Asimismo se disponen, en floreros de barro negro, que es la cerámica utilizada con fines ceremoniales, ramos de flor amarilla y de anima, y pequeños sahumerios del mismo material, con oloroso y humeante copal.

Los alimentos son variados: frutas y vegetales, pan, atados de maíz, generalmente de color, dulces de azúcar de formas diversas; sin faltar los vasos con agua para las ánimas que llegan sedientas y los recipientes con sal, a la que se atribuye múltiples significados, para algunos representa el sudor, para otros es ofrenda a la tierra; hay quienes la identifican con la sal del bautismo o evocación de que sirve para evitar la corrupción de los cuerpos.

Un camino de pétalos de flor de cempasúchil, dispuesto desde la puerta de entrada, hasta el altar conducirá a las ánimas hasta la ofrenda.

De acuerdo con la Comisión Nacional para el Desarrollo de los Pueblos Indígenas, los purépecha son el pueblo indígena más numeroso del estado de Michoacán, en donde también hay una importante presencia de las culturas nahua, otomí y mazahua.

Tradicionalmente, los purépecha dividen su territorio en cuatro regiones: Japóndarhu, la cuenca del lago de Pátzcuaro; Juatarhu, la meseta o sierra; Tsakápundurhu, la ciénaga de Zacapu, y Eraxamanirhu, la Cañada de los Once Pueblos.

La mayoría de las comunidades se sitúan en las primeras dos regiones, pero hay núcleos significativos de población purépecha en las ciudades principales de la entidad, en la península de Baja California y en Estados Unidos.

Indicó que el idioma purépecha no está emparentado con ningún otro, por lo que en sí mismo conforma una de las once familias de lenguas indígenas que se hablan en México.

En la cosmovisión purépecha, la región donde residen los muertos no es un sitio de “descanso eterno”, sino un lugar donde ellos trabajan, descansan, se alimentan, experimentan emociones y se comunican con los vivos.

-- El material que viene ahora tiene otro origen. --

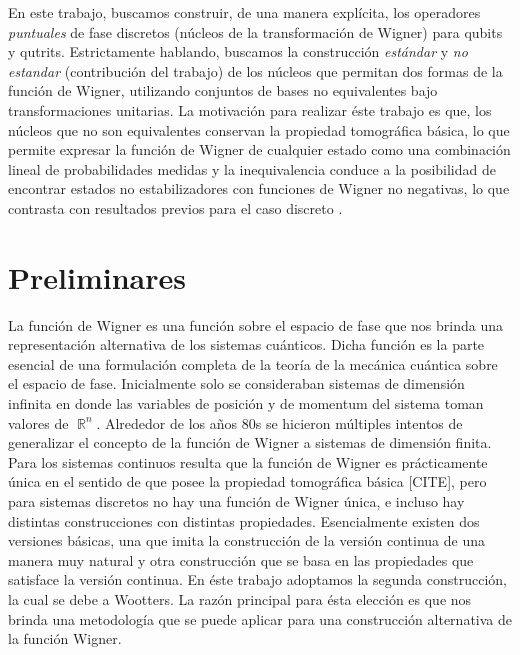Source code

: \documentclass[a4paper]{report}
\DeclareMathOperator{\R}{\mathbb{R}}
\begin{document}
  En este trabajo, buscamos construir, de una manera
  explícita, los operadores \textit{puntuales} de fase
  discretos (núcleos de la transformación de Wigner) para
  qubits y qutrits. Estrictamente hablando, buscamos la
  construcción \textit{estándar}
  \cite{woottersWignerFunctionFormulationFiniteState1987} y
  \textit{no estandar} (contribución del trabajo) de los
  núcleos que permitan dos formas de la función de Wigner,
  utilizando conjuntos de bases no equivalentes bajo
  transformaciones unitarias. La motivación para realizar
  éste trabajo es que, los núcleos que no son equivalentes
  conservan la propiedad tomográfica básica, lo que permite
  expresar la función de Wigner de cualquier estado como una
  combinación lineal de probabilidades medidas y la
  inequivalencia conduce a la posibilidad de encontrar
  estados no estabilizadores con funciones de Wigner no
  negativas, lo que contrasta con resultados previos para el
  caso discreto
  \cite{grossHudsonTheoremFinitedimensional2006,
  galvaoDiscreteWignerFunctions2005,
  cormickInterferenceDiscreteWigner2006}.

  \chapter{Preliminares}

  La función de Wigner es una función sobre el espacio de
  fase que nos brinda una representación alternativa de los
  sistemas cuánticos. Dicha función es la parte esencial de
  una formulación completa de la teoría de la mecánica
  cuántica sobre el espacio de fase. Inicialmente solo se
  consideraban sistemas de dimensión infinita en donde las
  variables de posición y de momentum del sistema toman
  valores de $\R^{n}$. Alrededor de los años 80s se hicieron
  múltiples intentos de generalizar el concepto de la
  función de Wigner a sistemas de dimensión finita. Para los
  sistemas continuos resulta que la función de Wigner es
  prácticamente única en el sentido de que posee la
  propiedad tomográfica básica [CITE], pero para sistemas
  discretos no hay una función de Wigner única, e incluso
  hay distintas construcciones con distintas propiedades.
  Esencialmente existen dos versiones básicas, una que imita
  la construcción de la versión continua de una manera muy
  natural y otra construcción que se basa en las propiedades
  que satisface la versión continua. En éste trabajo
  adoptamos la segunda construcción, la cual se debe a
  Wootters. La razón principal para ésta elección es que nos
  brinda una metodología que se puede aplicar para una
  construcción alternativa de la función Wigner.
\end{document}
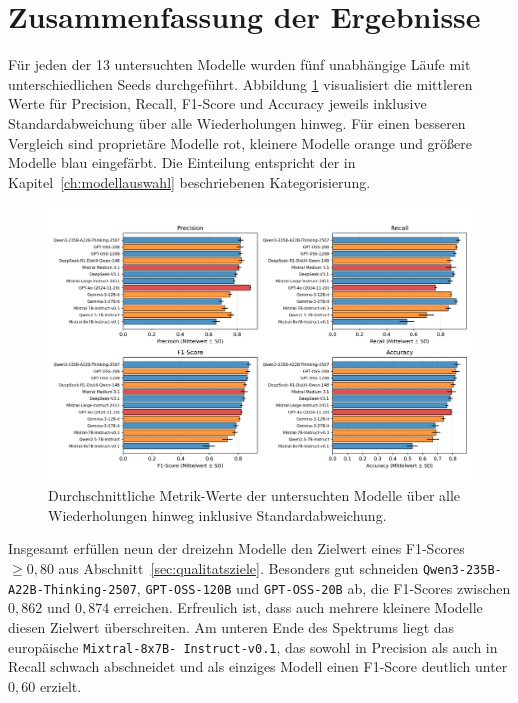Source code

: \section{Zusammenfassung der Ergebnisse}\label{sec:ueberblick}

Für jeden der 13 untersuchten Modelle wurden fünf unabhängige Läufe mit unterschiedlichen Seeds durchgeführt. Abbildung \ref{fig:results-evaluation-metrics-comparison} visualisiert die mittleren Werte für Precision, Recall, F1-Score und Accuracy jeweils inklusive Standardabweichung über alle Wiederholungen hinweg. Für einen besseren Vergleich sind proprietäre Modelle rot, kleinere Modelle orange und größere Modelle blau eingefärbt. Die Einteilung entspricht der in Kapitel~\ref{ch:modellauswahl} beschriebenen Kategorisierung.

\begin{figure}[htbp]
    \centering
    \includegraphics[width=\textwidth,trim=20 40 20 10]{images/results/evaluation_metrics_comparison}
    \caption{Durchschnittliche Metrik-Werte der untersuchten Modelle über alle Wiederholungen hinweg inklusive Standardabweichung.}
    \label{fig:results-evaluation-metrics-comparison}
\end{figure}

Insgesamt erfüllen neun der dreizehn Modelle den Zielwert eines F1-Scores $\geq 0{,}80$ aus Abschnitt~\ref{sec:qualitatsziele}. Besonders gut schneiden \texttt{Qwen3-235B-A22B-Thinking-2507}, \texttt{GPT-OSS-120B} und \texttt{GPT-OSS-20B} ab, die F1-Scores zwischen $0{,}862$ und $0{,}874$ erreichen. Erfreulich ist, dass auch mehrere kleinere Modelle diesen Zielwert überschreiten. Am unteren Ende des Spektrums liegt das europäische \texttt{Mixtral-8x7B-\linebreak~Instruct-v0.1}, das sowohl in Precision als auch in Recall schwach abschneidet und als einziges Modell einen F1-Score deutlich unter $0{,}60$ erzielt.

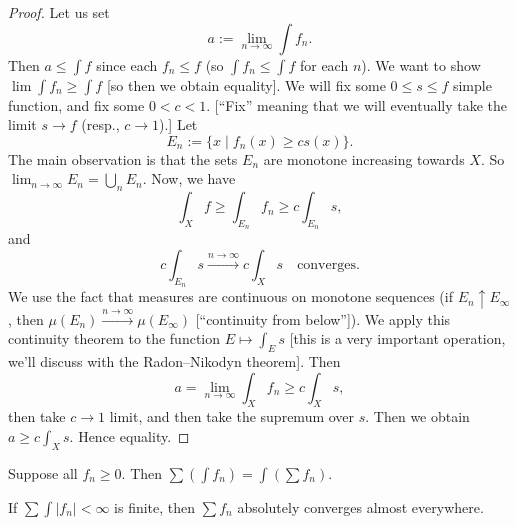 \begin{proof}
Let us set
\begin{equation}
a := \lim_{n\to\infty}\int f_{n}.
\end{equation}
Then $a\leq\int f$ since each $f_{n}\leq f$ (so $\int f_{n}\leq\int f$
for each $n$). We want to show $\lim\int f_{n}\geq\int f$ [so then we
obtain equality].
We will fix some $0\leq s\leq f$ simple function, and fix some $0<c<1$.
[``Fix'' meaning that we will eventually take the limit $s\to f$
  (resp., $c\to 1$).]
Let
\begin{equation}
E_{n}:=\{x\mid f_{n}(x)\geq cs(x)\}.
\end{equation}
The main observation is that the sets $E_{n}$ are monotone increasing towards
$X$. So $\lim_{n\to\infty}E_{n}=\bigcup_{n}E_{n}$. Now, we have
\begin{equation}
\int_{X}f\geq\int_{E_{n}}f_{n}\geq c\int_{E_{n}}s,
\end{equation}
and
\begin{equation}
c\int_{E_{n}}s\xrightarrow{n\to\infty}c\int_{X}s\quad\mbox{converges}.
\end{equation}
We use the fact that measures are continuous on monotone sequences (if
$E_{n}\uparrow E_{\infty}$, then $\mu(E_{n})\xrightarrow{n\to\infty}\mu(E_{\infty})$
[``continuity from below'']).
We apply this continuity theorem to the function $E\mapsto\int_{E}s$
[this is a very important operation, we'll discuss with the
  Radon--Nikodyn theorem]. Then
\begin{equation}
a=\lim_{n\to\infty}\int_{X}f_{n}\geq c\int_{X}s,
\end{equation}
then take $c\to1$ limit, and then take the supremum over $s$. Then we
obtain
$a\geq c\int_{X}s$. Hence equality.
\end{proof}

\begin{corollary}
Suppose all $f_{n}\geq0$. Then $\sum(\int f_{n})=\int(\sum f_{n})$.
\end{corollary}

\begin{corollary}
If $\sum\int|f_{n}|<\infty$ is finite, then $\sum f_{n}$ absolutely
converges almost everywhere.
\end{corollary}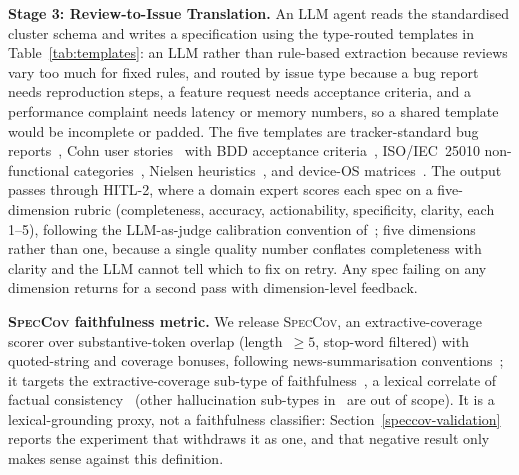 \documentclass[preprint,12pt]{elsarticle}
\begin{document}
  \textbf{Stage 3: Review-to-Issue Translation.} An LLM agent reads the standardised cluster
  schema and writes a specification using the type-routed templates in
  Table~\ref{tab:templates}: an LLM rather than rule-based extraction because reviews vary too
  much for fixed rules, and routed by issue type because a bug report needs reproduction steps, a
  feature request needs acceptance criteria, and a performance complaint needs latency or memory
  numbers, so a shared template would be incomplete or padded. The five templates are
  tracker-standard bug
  reports~\cite{zimmermann2010makes}, Cohn user stories~\cite{cohn2004user} with BDD acceptance
  criteria~\cite{hellesoy2017cucumber}, ISO/IEC~25010 non-functional
  categories~\cite{international2011systems}, Nielsen heuristics~\cite{nielsen1994usability}, and
  device-OS matrices~\cite{joorabchi2013real}. The output passes through HITL-2, where a domain
  expert scores each spec on a five-dimension rubric (completeness, accuracy, actionability,
  specificity, clarity, each 1--5), following the LLM-as-judge calibration convention
  of~\cite{gilardi2023chatgpt, pangakis2023automated, zheng2023judging}; five dimensions rather
  than one, because a single quality number conflates completeness with clarity and the LLM cannot
  tell which to fix on retry. Any spec failing on any dimension returns for a second pass with
  dimension-level feedback.

\textbf{\textsc{SpecCov} faithfulness metric.} We release \textsc{SpecCov}, an extractive-coverage
scorer over substantive-token overlap (length~$\geq 5$, stop-word filtered) with quoted-string and
coverage bonuses, following news-summarisation conventions~\cite{grusky2018newsroom}; it targets
the extractive-coverage sub-type of faithfulness~\cite{maynez2020faithfulness}, a lexical
correlate of factual consistency~\cite{kryscinski2020evaluating} (other hallucination sub-types
in~\cite{ji2023survey} are out of scope). It is a lexical-grounding proxy, not a faithfulness
classifier: Section~\ref{speccov-validation} reports the experiment that withdraws it as one, and
that negative result only makes sense against this definition.
\end{document}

Los difuntos actúan como mensajeros entre lo humano y lo sagrado, por lo que son tratados con respeto y veneración, especialmente durante el Día de Muertos.

Esta festividad se denomina en purépecha Animeecheri k’uinchekua o Fiesta de las Ánimas. Se basa en un principio de reciprocidad característico de la religiosidad mesoamericana, de acuerdo con el cual siempre se ofrece algo para recibir lo que se quiere.

La supervivencia y el funcionamiento de la comunidad dependen del intercambio de bienes y favores entre sus integrantes, incluyendo a los difuntos. La misma noción está presente en las relaciones de la comunidad con la naturaleza y con la divinidad.

Animeecheri k’uinchekua coincide con el levantamiento de las cosechas y el fin de la temporada de lluvias, que en la tradición mesoamericana está asociada a los conceptos de lo femenino, lo frío y lo húmedo, así como a la muerte.

Al ser el momento en que se cierra el ciclo agrícola anual, esta festividad es también la ocasión de agradecer a la tierra por sus frutos.

La preparación de la fiesta inicia con varios días de anticipación, desde finales de octubre. Durante ese lapso se limpian las iglesias y los panteones, se arreglan las tumbas y se cosecha la flor de cempasúchil.

Mientras tanto, abuelas y abuelos cuentan historias y leyendas, y explican a sus parientes la importancia de realizar los ritos adecuadamente.

Abundan los relatos de personas que fueron castigadas o sufrieron de hondos remordimientos cuando, al no poner la ofrenda para sus difuntos, veían sus almas furiosas o entristecidas deambular sin rumbo por las calles del pueblo.